Do you ever think about how many Google Searches you do a day? In the last 28 days I have done at least 411 searches. I will probably search at least four more times before I complete this post.
Now think about it. Every time you search, you usually never leave the first page of Google Search results. And Google sells AdWords to enable advertisers and businesses to pay to have their keywords show up higher in search. So this means chances are high, your top search results are “paid” results. This means they are not necessarily naturally occurring responses to what you are searching for. So does that mean that we may not be getting the most expert responses to our searches? Maybe and more often than not, yes.
Additionally from time to time I feel like a bottom feeder. Let me explain. Searching is like looking into a well for something. How often do we just take our buckets and fill then up, but we never return anything to the well? How often do we go out and post a blog post that explains a concept we know very well? Or do we just search and never comment or post? I feel a guilt and responsibility from time to time to post content to teach a new concept or to re-explain in a clearer way a concept someone perhaps has explained but it needed further clarification. Am I posting original content about WordPress, it is original in that I created it but more often than not, someone else has tried to explain an idea. When I search for it I am sometimes disappointed in the results and I feel it is required of me to post something or comment somewhere to clear up any confusion. When I am teaching often I will create videos that explain different ideas from installing Linux in a Virtual environment to installing WAMPServer or DesktopServer or installing LAMP stack from scratch, not because it hasn’t been done before but because I feel I am explaining one particular idea better than I have seen it else where.
But what if there is clearer content? And what if I can’t find it because it is buried on page two or three or even four of Google Search results? Also Google leans toward mobile sites over regular websites, it skews results based on keywords and metatags. It uses information it finds about how many times a page has been linked to in order to say “that” page must be an authority on something. Faster loading sites in Google’s mind are better sites so your blog post may be the best ever written on Quantum Physics but if your page loads so slow or isn’t optimized for mobile devices (where 60+ % of all searches occur nowadays), your page may never see the light of day.
And what if governments one day bought out search results? Could they sway the minds of the populace? Are we only as smart are our Google search? Is there actual knowledge you have in your head that is yours and yours alone? Did you search out and research and learn and verify the sources for the knowledge you have in your brain? Do you let Google remember everything for you? Do you read books on topics? Do you validate people who say they are authorities on topics you care about? Have we become “Google brained”?

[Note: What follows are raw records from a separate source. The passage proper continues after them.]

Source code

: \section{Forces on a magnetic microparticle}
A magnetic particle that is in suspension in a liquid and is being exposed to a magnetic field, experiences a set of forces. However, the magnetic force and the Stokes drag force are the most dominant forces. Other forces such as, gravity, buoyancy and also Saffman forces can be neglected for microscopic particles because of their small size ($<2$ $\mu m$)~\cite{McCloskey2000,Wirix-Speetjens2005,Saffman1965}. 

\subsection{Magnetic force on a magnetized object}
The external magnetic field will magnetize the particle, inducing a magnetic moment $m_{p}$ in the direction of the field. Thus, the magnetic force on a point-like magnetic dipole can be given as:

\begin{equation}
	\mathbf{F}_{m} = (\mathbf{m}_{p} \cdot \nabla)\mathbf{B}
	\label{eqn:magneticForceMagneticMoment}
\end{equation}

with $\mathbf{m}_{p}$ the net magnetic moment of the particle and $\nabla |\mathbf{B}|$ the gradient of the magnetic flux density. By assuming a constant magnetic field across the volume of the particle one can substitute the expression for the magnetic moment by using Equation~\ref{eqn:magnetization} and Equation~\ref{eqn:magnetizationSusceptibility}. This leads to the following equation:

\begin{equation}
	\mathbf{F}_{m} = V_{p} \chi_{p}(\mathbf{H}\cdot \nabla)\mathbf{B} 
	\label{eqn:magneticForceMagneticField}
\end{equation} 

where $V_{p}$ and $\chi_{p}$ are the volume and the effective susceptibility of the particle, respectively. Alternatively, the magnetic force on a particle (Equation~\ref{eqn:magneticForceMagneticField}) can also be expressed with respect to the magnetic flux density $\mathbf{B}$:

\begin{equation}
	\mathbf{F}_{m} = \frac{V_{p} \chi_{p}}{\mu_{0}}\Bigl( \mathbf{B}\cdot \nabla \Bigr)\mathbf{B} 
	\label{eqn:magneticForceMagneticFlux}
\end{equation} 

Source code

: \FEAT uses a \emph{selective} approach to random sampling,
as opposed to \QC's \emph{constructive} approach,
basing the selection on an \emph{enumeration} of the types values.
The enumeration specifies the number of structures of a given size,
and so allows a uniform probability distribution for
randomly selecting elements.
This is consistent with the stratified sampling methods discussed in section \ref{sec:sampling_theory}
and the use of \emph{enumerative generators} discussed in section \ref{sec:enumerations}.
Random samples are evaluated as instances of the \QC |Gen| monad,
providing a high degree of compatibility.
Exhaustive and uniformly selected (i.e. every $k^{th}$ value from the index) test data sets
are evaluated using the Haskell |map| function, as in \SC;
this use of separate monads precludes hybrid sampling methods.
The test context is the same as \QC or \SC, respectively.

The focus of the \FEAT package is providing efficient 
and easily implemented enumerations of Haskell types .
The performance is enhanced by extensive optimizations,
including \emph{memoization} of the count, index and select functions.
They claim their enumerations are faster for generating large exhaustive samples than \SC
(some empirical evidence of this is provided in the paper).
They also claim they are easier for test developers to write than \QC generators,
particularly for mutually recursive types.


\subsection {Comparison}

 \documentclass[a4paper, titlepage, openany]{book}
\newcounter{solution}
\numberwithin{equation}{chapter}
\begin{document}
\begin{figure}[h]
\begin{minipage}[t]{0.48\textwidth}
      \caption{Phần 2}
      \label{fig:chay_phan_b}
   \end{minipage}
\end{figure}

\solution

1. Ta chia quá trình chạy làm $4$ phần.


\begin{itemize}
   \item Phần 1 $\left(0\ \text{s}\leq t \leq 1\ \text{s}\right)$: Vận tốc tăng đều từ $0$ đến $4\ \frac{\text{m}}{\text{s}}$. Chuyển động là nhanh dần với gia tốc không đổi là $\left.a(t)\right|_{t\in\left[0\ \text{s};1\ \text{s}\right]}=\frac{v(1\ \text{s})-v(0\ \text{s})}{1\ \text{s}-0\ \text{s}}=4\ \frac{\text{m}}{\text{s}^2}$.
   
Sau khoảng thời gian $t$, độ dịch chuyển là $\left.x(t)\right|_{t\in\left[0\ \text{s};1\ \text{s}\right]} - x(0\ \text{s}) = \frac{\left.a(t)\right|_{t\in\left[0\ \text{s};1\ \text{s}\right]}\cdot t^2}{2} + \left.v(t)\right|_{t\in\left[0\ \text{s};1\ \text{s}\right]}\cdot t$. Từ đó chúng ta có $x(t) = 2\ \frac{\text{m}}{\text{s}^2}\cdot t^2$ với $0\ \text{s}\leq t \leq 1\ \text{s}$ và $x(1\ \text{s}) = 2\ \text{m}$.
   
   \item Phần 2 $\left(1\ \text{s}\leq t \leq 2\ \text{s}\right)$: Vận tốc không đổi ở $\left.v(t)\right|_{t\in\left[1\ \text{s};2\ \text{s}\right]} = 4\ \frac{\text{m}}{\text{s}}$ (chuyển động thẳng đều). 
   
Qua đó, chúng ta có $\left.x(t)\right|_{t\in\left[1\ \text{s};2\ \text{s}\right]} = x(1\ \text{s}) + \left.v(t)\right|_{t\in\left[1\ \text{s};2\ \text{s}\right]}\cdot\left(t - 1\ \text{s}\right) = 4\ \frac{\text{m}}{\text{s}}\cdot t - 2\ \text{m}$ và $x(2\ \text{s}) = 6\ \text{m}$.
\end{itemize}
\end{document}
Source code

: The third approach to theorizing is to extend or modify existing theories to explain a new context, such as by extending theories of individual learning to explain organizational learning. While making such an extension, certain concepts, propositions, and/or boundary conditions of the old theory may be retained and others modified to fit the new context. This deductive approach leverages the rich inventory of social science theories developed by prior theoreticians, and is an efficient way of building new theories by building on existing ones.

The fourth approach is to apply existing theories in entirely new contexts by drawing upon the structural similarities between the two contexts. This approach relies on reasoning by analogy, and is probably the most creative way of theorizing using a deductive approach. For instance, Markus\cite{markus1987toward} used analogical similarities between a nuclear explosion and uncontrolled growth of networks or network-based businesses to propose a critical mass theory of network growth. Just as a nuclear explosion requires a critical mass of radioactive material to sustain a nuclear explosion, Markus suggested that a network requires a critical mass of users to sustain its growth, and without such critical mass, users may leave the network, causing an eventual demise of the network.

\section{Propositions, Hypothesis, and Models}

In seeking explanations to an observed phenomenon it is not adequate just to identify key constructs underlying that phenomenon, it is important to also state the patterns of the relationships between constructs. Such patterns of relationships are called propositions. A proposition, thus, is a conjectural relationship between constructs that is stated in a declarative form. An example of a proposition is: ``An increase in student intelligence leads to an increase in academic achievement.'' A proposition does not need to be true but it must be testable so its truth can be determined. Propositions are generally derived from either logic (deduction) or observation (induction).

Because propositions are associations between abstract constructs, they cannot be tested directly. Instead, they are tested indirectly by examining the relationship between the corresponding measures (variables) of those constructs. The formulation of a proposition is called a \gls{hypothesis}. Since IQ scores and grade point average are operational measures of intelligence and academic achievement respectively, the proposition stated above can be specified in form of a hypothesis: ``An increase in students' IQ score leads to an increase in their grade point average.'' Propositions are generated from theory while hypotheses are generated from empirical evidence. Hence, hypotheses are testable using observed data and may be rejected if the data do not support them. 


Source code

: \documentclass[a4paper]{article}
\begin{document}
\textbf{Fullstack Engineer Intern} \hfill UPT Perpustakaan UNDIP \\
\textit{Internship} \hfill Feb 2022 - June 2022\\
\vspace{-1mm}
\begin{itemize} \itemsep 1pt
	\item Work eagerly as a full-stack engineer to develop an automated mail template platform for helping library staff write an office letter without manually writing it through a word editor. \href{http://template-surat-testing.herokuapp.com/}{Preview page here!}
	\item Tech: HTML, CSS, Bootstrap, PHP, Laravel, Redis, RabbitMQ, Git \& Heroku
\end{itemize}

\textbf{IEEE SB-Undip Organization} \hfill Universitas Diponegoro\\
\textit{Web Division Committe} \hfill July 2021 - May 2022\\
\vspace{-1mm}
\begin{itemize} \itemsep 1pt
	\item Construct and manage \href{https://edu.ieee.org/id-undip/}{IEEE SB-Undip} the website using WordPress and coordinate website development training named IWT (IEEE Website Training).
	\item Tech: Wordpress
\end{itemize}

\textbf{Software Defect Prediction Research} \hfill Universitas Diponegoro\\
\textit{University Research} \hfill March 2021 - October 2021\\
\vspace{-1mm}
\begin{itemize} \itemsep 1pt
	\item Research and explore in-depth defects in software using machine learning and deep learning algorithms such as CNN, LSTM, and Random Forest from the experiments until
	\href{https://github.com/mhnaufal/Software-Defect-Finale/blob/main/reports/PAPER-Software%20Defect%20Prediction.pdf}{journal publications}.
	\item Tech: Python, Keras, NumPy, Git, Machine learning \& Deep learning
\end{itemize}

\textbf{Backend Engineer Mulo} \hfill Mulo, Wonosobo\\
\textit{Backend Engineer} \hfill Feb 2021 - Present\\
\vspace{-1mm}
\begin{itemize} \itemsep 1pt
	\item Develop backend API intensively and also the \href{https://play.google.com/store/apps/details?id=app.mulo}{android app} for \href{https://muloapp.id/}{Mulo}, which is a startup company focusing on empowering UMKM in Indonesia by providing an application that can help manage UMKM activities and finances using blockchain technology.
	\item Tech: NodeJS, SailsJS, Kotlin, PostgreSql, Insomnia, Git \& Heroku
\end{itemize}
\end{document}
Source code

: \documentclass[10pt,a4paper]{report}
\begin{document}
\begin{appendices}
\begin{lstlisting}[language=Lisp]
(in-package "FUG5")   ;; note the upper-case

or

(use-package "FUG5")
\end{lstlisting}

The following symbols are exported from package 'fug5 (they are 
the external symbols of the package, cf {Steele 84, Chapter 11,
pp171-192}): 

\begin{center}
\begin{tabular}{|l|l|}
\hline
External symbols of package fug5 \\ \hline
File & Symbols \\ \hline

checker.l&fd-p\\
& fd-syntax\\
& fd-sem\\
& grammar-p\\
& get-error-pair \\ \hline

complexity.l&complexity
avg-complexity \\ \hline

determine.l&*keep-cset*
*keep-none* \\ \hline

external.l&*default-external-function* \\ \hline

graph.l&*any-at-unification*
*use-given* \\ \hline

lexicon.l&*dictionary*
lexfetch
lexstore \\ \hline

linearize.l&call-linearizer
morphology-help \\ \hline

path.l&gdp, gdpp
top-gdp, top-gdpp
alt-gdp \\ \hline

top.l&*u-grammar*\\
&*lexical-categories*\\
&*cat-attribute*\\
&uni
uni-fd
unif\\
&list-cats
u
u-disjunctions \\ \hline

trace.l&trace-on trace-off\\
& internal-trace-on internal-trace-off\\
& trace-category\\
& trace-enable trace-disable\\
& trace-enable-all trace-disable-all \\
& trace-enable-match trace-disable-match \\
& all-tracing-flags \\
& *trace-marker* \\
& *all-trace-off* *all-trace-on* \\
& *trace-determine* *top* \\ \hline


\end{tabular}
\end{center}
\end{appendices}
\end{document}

Imagine a day where we no longer research anything. Imagine a world where all we know if what has been told to us by search engines because research is no longer taking place. People posting new, informative, well researched content becomes the minority and not the rule. And then suddenly there isn’t any new content. We will depend on news sites who have their own political leanings and they will direct us in the way to think perhaps.
Thankfully the World Weekly News doesn’t exist any more but what if a newspaper like that were the only source of information for people. The same thing can happen when we seek out only one source for any topic we want information about. Remember, everything we see or find could very well be “Photoshopped”. Think about it.